Extreme growth rate of periodic orbits for equivalent differentiable flows (Q2633329)

The authors investigate differentiable flows on a compact Riemannian manifold and examine, in particular, the question of what quantities are preserved when two flows are equivalent. (Two flows on a compact topological space are equivalent if there is a homeomorphism that takes each orbit of one onto an orbit of the other while preserving the time orientation.) They note that for flows without fixed points, the extreme values of 0 and $\infty$ of the topological entropy are preserved by equivalence. With fixed points, however, the topological entropy is not necessarily preserved under equivalence. \par The work is motivated by the common belief that ``nonzero entropy'' coexists with ``nonzero exponential growth rate of periodic orbits'' for a broad collection of systems.
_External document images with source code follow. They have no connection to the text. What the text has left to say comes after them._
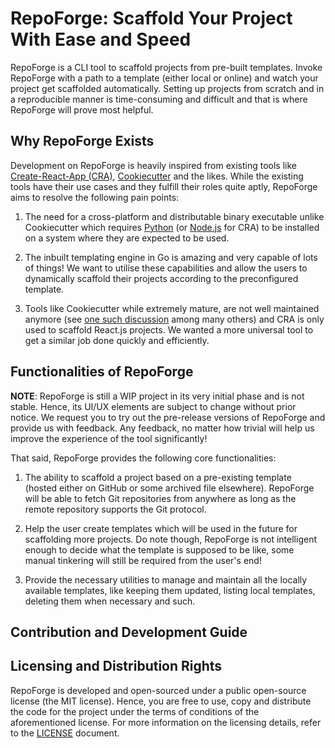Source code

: # RepoForge: Scaffold Your Project With Ease and Speed

RepoForge is a CLI tool to scaffold projects from pre-built templates. Invoke
RepoForge with a path to a template (either local or online) and watch your
project get scaffolded automatically. Setting up projects from scratch and in a
reproducible manner is time-consuming and difficult and that is where RepoForge
will prove most helpful.

## Why RepoForge Exists

Development on RepoForge is heavily inspired from existing tools like
[Create-React-App (CRA)](https://create-react-app.dev),
[Cookiecutter](https://cookiecutter.readthedocs.io) and the likes. While the
existing tools have their use cases and they fulfill their roles quite aptly,
RepoForge aims to resolve the following pain points:

1. The need for a cross-platform and distributable binary executable unlike
   Cookiecutter which requires [Python](https://www.python.org) (or
   [Node.js](https://nodejs.org) for CRA) to be installed on a system where they
   are expected to be used.

2. The inbuilt templating engine in Go is amazing and very capable of lots of
   things! We want to utilise these capabilities and allow the users to
   dynamically scaffold their projects according to the preconfigured template.

3. Tools like Cookiecutter while extremely mature, are not well maintained
   anymore (see
   [one such discussion](https://github.com/cookiecutter/cookiecutter/issues/1642)
   among many others) and CRA is only used to scaffold React.js projects. We
   wanted a more universal tool to get a similar job done quickly and
   efficiently.

## Functionalities of RepoForge

**NOTE**: RepoForge is still a WIP project in its very initial phase and is not stable. Hence,
its UI/UX elements are subject to change without prior notice. We request you to
try out the pre-release versions of RepoForge and provide us with feedback. Any
feedback, no matter how trivial will help us improve the experience of the tool significantly!

That said, RepoForge provides the following core functionalities:

1. The ability to scaffold a project based on a pre-existing template (hosted
   either on GitHub or some archived file elsewhere). RepoForge will be able to
   fetch Git repositories from anywhere as long as the remote repository
   supports the Git protocol.

2. Help the user create templates which will be used in the future for
   scaffolding more projects. Do note though, RepoForge is not intelligent
   enough to decide what the template is supposed to be like, some manual
   tinkering will still be required from the user's end!

3. Provide the necessary utilities to manage and maintain all the locally
   available templates, like keeping them updated, listing local templates,
   deleting them when necessary and such.

## Contribution and Development Guide

<!-- TODO: Add a contributing and development guide later on -->

## Licensing and Distribution Rights

RepoForge is developed and open-sourced under a public open-source license (the
MIT license). Hence, you are free to use, copy and distribute the code for the
project under the terms of conditions of the aforementioned license. For more
information on the licensing details, refer to the [LICENSE](./LICENSE)
document.
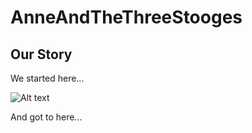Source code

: # AnneAndTheThreeStooges

## Our Story

We started here...

![Alt text](./public/images/Wireframe.jpg?raw=true "Wire Frame")

And got to here...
In this paper they focus on the extreme growth rate of periodic orbits for differentiable flows with hyperbolic fixed points. Their measure for the exponential growth rate of periodic orbits for a flow $\phi$ is \[{\mathrm{EP}}(\phi) = \limsup_{t\rightarrow\infty} \frac{1}{t} \log \widehat P_t(\phi), \] where \(\widehat P_t (\phi)\) is the maximum of 1 and the number of isolated orbits $\phi$ such that for some \(s \in [t, t+1]\), \(\phi(x,0)= \phi(x,s)\) and \(\phi(x,0) \neq \phi(x, \tau)\) when \(\tau \in (0, s)\). When $\phi$ is an Anosov flow, the topological entropy is equal to EP$(\phi)$. This does not hold in the general case. \par The main result is as follows: if $\phi$ and $\psi$ are two differentiable flows on a compact Riemannian manifold that are equivalent by a Lipschitz homeomorphism, and if all the fixed points of $\phi$ and $\psi$ are hyperbolic, then EP($\phi$) = 0 if and only if EP($\psi$) = 0 and EP($\phi$) = $\infty$ if and only if EP($\psi$) = $\infty$. Furthermore, since the set of $C^r$ flows whose fixed points are all hyperbolic for \(1 \le r \le \infty\) is an open and dense subset of all $C^r$ flows, the extreme values of 0 and $\infty$ are preserved by equivalence in the latter subset.